**WHAT THE TASK ASKS**: What you return must match the records word for word, except that images are dropped.

**Items from a dataset**:
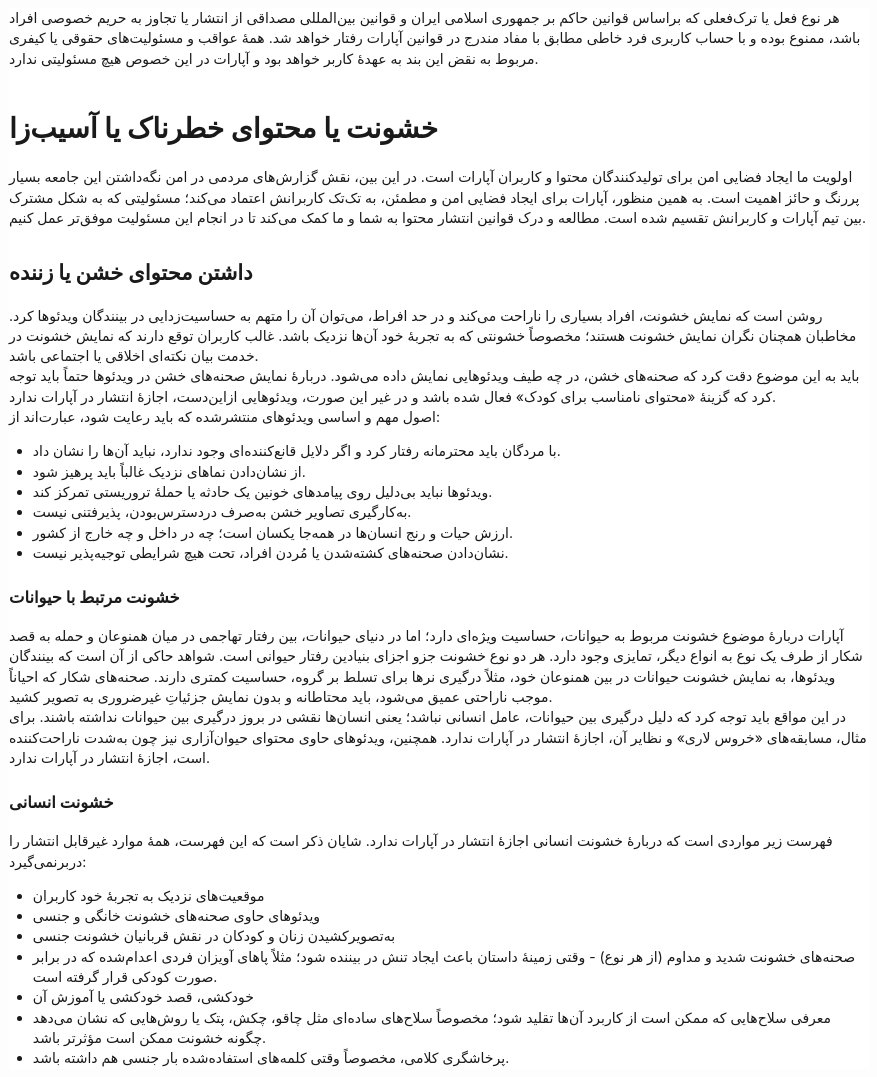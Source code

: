 هر نوع فعل یا ترک‌فعلی که براساس قوانین حاکم بر جمهوری اسلامی ایران و قوانین بین‌المللی مصداقی از انتشار یا تجاوز به حریم خصوصی افراد باشد، ممنوع بوده و با حساب کاربری فرد خاطی مطابق با مفاد مندرج در قوانین آپارات رفتار خواهد شد. همۀ عواقب و مسئولیت‌های حقوقی یا کیفری مربوط به نقض این بند به عهدۀ کاربر خواهد بود و آپارات در این خصوص هیچ مسئولیتی ندارد.



خشونت یا محتوای خطرناک یا آسیب‌زا
=================================

اولویت ما ایجاد فضایی امن برای تولیدکنندگان محتوا و کاربران آپارات است. در این بین، نقش گزارش‌های مردمی در امن نگه‌داشتن این جامعه بسیار پررنگ و حائز اهمیت است. به همین منظور، آپارات برای ایجاد فضایی امن و مطمئن، به تک‌تک کاربرانش اعتماد می‌کند؛ مسئولیتی که به شکل مشترک بین تیم آپارات و کاربرانش تقسیم شده است. مطالعه و درک قوانین انتشار محتوا به شما و ما کمک می‌کند تا در انجام این مسئولیت موفق‌تر عمل کنیم.

داشتن محتوای خشن یا زننده
-------------------------

روشن است که نمایش خشونت، افراد بسیاری را ناراحت می‌کند و در حد افراط، می‌توان آن را متهم به حساسیت‌زدایی در بینندگان ویدئوها کرد. مخاطبان همچنان نگران نمایش خشونت هستند؛ مخصوصاً خشونتی که به تجربۀ خود آن‌ها نزدیک باشد. غالب کاربران توقع دارند که نمایش خشونت در خدمت بیان نکته‌ای اخلاقی یا اجتماعی باشد.  
باید به این موضوع دقت کرد که صحنه‌های خشن، در چه طیف ویدئوهایی نمایش داده می‌شود. دربارۀ نمایش صحنه‌های خشن در ویدئوها حتماً باید توجه کرد که گزینۀ «محتوای نامناسب برای کودک» فعال شده باشد و در غیر این صورت، ویدئوهایی ازاین‌دست، اجازۀ انتشار در آپارات ندارد.  
اصول مهم و اساسی ویدئوهای منتشرشده که باید رعایت شود، عبارت‌اند از:

* با مردگان باید محترمانه رفتار کرد و اگر دلایل قانع‌کننده‌ای وجود ندارد، نباید آن‌ها را نشان داد.
* از نشان‌دادن نماهای نزدیک غالباً باید پرهیز شود.
* ویدئوها نباید بی‌دلیل روی پیامدهای خونین یک حادثه یا حملۀ تروریستی تمرکز کند.
* به‌کارگیری تصاویر خشن به‌صرف دردسترس‌بودن، پذیرفتنی نیست.
* ارزش حیات و رنج انسان‌ها در همه‌جا یکسان است؛ چه در داخل و چه خارج از کشور.
* نشان‌دادن صحنه‌های کشته‌شدن یا مُردن افراد، تحت هیچ شرایطی توجیه‌پذیر نیست.

### خشونت مرتبط با حیوانات

آپارات دربارۀ موضوع خشونت مربوط به حیوانات، حساسیت ویژه‌ای دارد؛ اما در دنیای حیوانات، بین رفتار تهاجمی در میان همنوعان و حمله به قصد شکار از طرف یک نوع به انواع دیگر، تمایزی وجود دارد. هر دو نوع خشونت جزو اجزای بنیادین رفتار حیوانی است. شواهد حاکی از آن است که بینندگان ویدئوها، به نمایش خشونت حیوانات در بین همنوعان خود، مثلاً درگیری نرها برای تسلط بر گروه، حساسیت کمتری دارند. صحنه‌های شکار که احیاناً موجب ناراحتی عمیق می‌شود، باید محتاطانه و بدون نمایش جزئیاتِ غیرضروری به تصویر کشید.  
در این مواقع باید توجه کرد که دلیل درگیری بین حیوانات، عامل انسانی نباشد؛ یعنی انسان‌ها نقشی در بروز درگیری بین حیوانات نداشته باشند. برای مثال، مسابقه‌های «خروس لاری» و نظایر آن، اجازۀ انتشار در آپارات ندارد. همچنین، ویدئوهای حاوی محتوای حیوان‌آزاری نیز چون به‌شدت ناراحت‌کننده است، اجازۀ انتشار در آپارات ندارد.

### خشونت انسانی

فهرست زیر مواردی است که دربارۀ خشونت انسانی اجازۀ انتشار در آپارات ندارد. شایان ذکر است که این فهرست، همۀ موارد غیرقابل انتشار را دربرنمی‌گیرد:

* موقعیت‌های نزدیک به تجربۀ خود کاربران
* ویدئوهای حاوی صحنه‌های خشونت خانگی و جنسی
* به‌تصویرکشیدن زنان و کودکان در نقش قربانیان خشونت جنسی
* صحنه‌های خشونت شدید و مداوم (از هر نوع) \- وقتی زمینۀ داستان باعث ایجاد تنش در بیننده شود؛ مثلاً پاهای آویزان فردی اعدام‌شده که در برابر صورت کودکی قرار گرفته است.
* خودکشی، قصد خودکشی یا آموزش آن
* معرفی سلاح‌هایی که ممکن است از کاربرد آن‌ها تقلید شود؛ مخصوصاً سلاح‌های ساده‌ای مثل چاقو، چکش، پتک یا روش‌هایی که نشان می‌دهد چگونه خشونت ممکن است مؤثرتر باشد.
* پرخاشگری کلامی، مخصوصاً وقتی کلمه‌های استفاده‌شده بار جنسی هم داشته باشد.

**RESULT OF THE TASK**:
Source code

: هر نوع فعل یا ترک‌فعلی که براساس قوانین حاکم بر جمهوری اسلامی ایران و قوانین بین‌المللی مصداقی از انتشار یا تجاوز به حریم خصوصی افراد باشد، ممنوع بوده و با حساب کاربری فرد خاطی مطابق با مفاد مندرج در قوانین آپارات رفتار خواهد شد. همۀ عواقب و مسئولیت‌های حقوقی یا کیفری مربوط به نقض این بند به عهدۀ کاربر خواهد بود و آپارات در این خصوص هیچ مسئولیتی ندارد.



خشونت یا محتوای خطرناک یا آسیب‌زا
=================================

اولویت ما ایجاد فضایی امن برای تولیدکنندگان محتوا و کاربران آپارات است. در این بین، نقش گزارش‌های مردمی در امن نگه‌داشتن این جامعه بسیار پررنگ و حائز اهمیت است. به همین منظور، آپارات برای ایجاد فضایی امن و مطمئن، به تک‌تک کاربرانش اعتماد می‌کند؛ مسئولیتی که به شکل مشترک بین تیم آپارات و کاربرانش تقسیم شده است. مطالعه و درک قوانین انتشار محتوا به شما و ما کمک می‌کند تا در انجام این مسئولیت موفق‌تر عمل کنیم.

داشتن محتوای خشن یا زننده
-------------------------

روشن است که نمایش خشونت، افراد بسیاری را ناراحت می‌کند و در حد افراط، می‌توان آن را متهم به حساسیت‌زدایی در بینندگان ویدئوها کرد. مخاطبان همچنان نگران نمایش خشونت هستند؛ مخصوصاً خشونتی که به تجربۀ خود آن‌ها نزدیک باشد. غالب کاربران توقع دارند که نمایش خشونت در خدمت بیان نکته‌ای اخلاقی یا اجتماعی باشد.  
باید به این موضوع دقت کرد که صحنه‌های خشن، در چه طیف ویدئوهایی نمایش داده می‌شود. دربارۀ نمایش صحنه‌های خشن در ویدئوها حتماً باید توجه کرد که گزینۀ «محتوای نامناسب برای کودک» فعال شده باشد و در غیر این صورت، ویدئوهایی ازاین‌دست، اجازۀ انتشار در آپارات ندارد.  
اصول مهم و اساسی ویدئوهای منتشرشده که باید رعایت شود، عبارت‌اند از:

* با مردگان باید محترمانه رفتار کرد و اگر دلایل قانع‌کننده‌ای وجود ندارد، نباید آن‌ها را نشان داد.
* از نشان‌دادن نماهای نزدیک غالباً باید پرهیز شود.
* ویدئوها نباید بی‌دلیل روی پیامدهای خونین یک حادثه یا حملۀ تروریستی تمرکز کند.
* به‌کارگیری تصاویر خشن به‌صرف دردسترس‌بودن، پذیرفتنی نیست.
* ارزش حیات و رنج انسان‌ها در همه‌جا یکسان است؛ چه در داخل و چه خارج از کشور.
* نشان‌دادن صحنه‌های کشته‌شدن یا مُردن افراد، تحت هیچ شرایطی توجیه‌پذیر نیست.

### خشونت مرتبط با حیوانات

آپارات دربارۀ موضوع خشونت مربوط به حیوانات، حساسیت ویژه‌ای دارد؛ اما در دنیای حیوانات، بین رفتار تهاجمی در میان همنوعان و حمله به قصد شکار از طرف یک نوع به انواع دیگر، تمایزی وجود دارد. هر دو نوع خشونت جزو اجزای بنیادین رفتار حیوانی است. شواهد حاکی از آن است که بینندگان ویدئوها، به نمایش خشونت حیوانات در بین همنوعان خود، مثلاً درگیری نرها برای تسلط بر گروه، حساسیت کمتری دارند. صحنه‌های شکار که احیاناً موجب ناراحتی عمیق می‌شود، باید محتاطانه و بدون نمایش جزئیاتِ غیرضروری به تصویر کشید.  
در این مواقع باید توجه کرد که دلیل درگیری بین حیوانات، عامل انسانی نباشد؛ یعنی انسان‌ها نقشی در بروز درگیری بین حیوانات نداشته باشند. برای مثال، مسابقه‌های «خروس لاری» و نظایر آن، اجازۀ انتشار در آپارات ندارد. همچنین، ویدئوهای حاوی محتوای حیوان‌آزاری نیز چون به‌شدت ناراحت‌کننده است، اجازۀ انتشار در آپارات ندارد.

### خشونت انسانی

فهرست زیر مواردی است که دربارۀ خشونت انسانی اجازۀ انتشار در آپارات ندارد. شایان ذکر است که این فهرست، همۀ موارد غیرقابل انتشار را دربرنمی‌گیرد:

* موقعیت‌های نزدیک به تجربۀ خود کاربران
* ویدئوهای حاوی صحنه‌های خشونت خانگی و جنسی
* به‌تصویرکشیدن زنان و کودکان در نقش قربانیان خشونت جنسی
* صحنه‌های خشونت شدید و مداوم (از هر نوع) \- وقتی زمینۀ داستان باعث ایجاد تنش در بیننده شود؛ مثلاً پاهای آویزان فردی اعدام‌شده که در برابر صورت کودکی قرار گرفته است.
* خودکشی، قصد خودکشی یا آموزش آن
* معرفی سلاح‌هایی که ممکن است از کاربرد آن‌ها تقلید شود؛ مخصوصاً سلاح‌های ساده‌ای مثل چاقو، چکش، پتک یا روش‌هایی که نشان می‌دهد چگونه خشونت ممکن است مؤثرتر باشد.
* پرخاشگری کلامی، مخصوصاً وقتی کلمه‌های استفاده‌شده بار جنسی هم داشته باشد.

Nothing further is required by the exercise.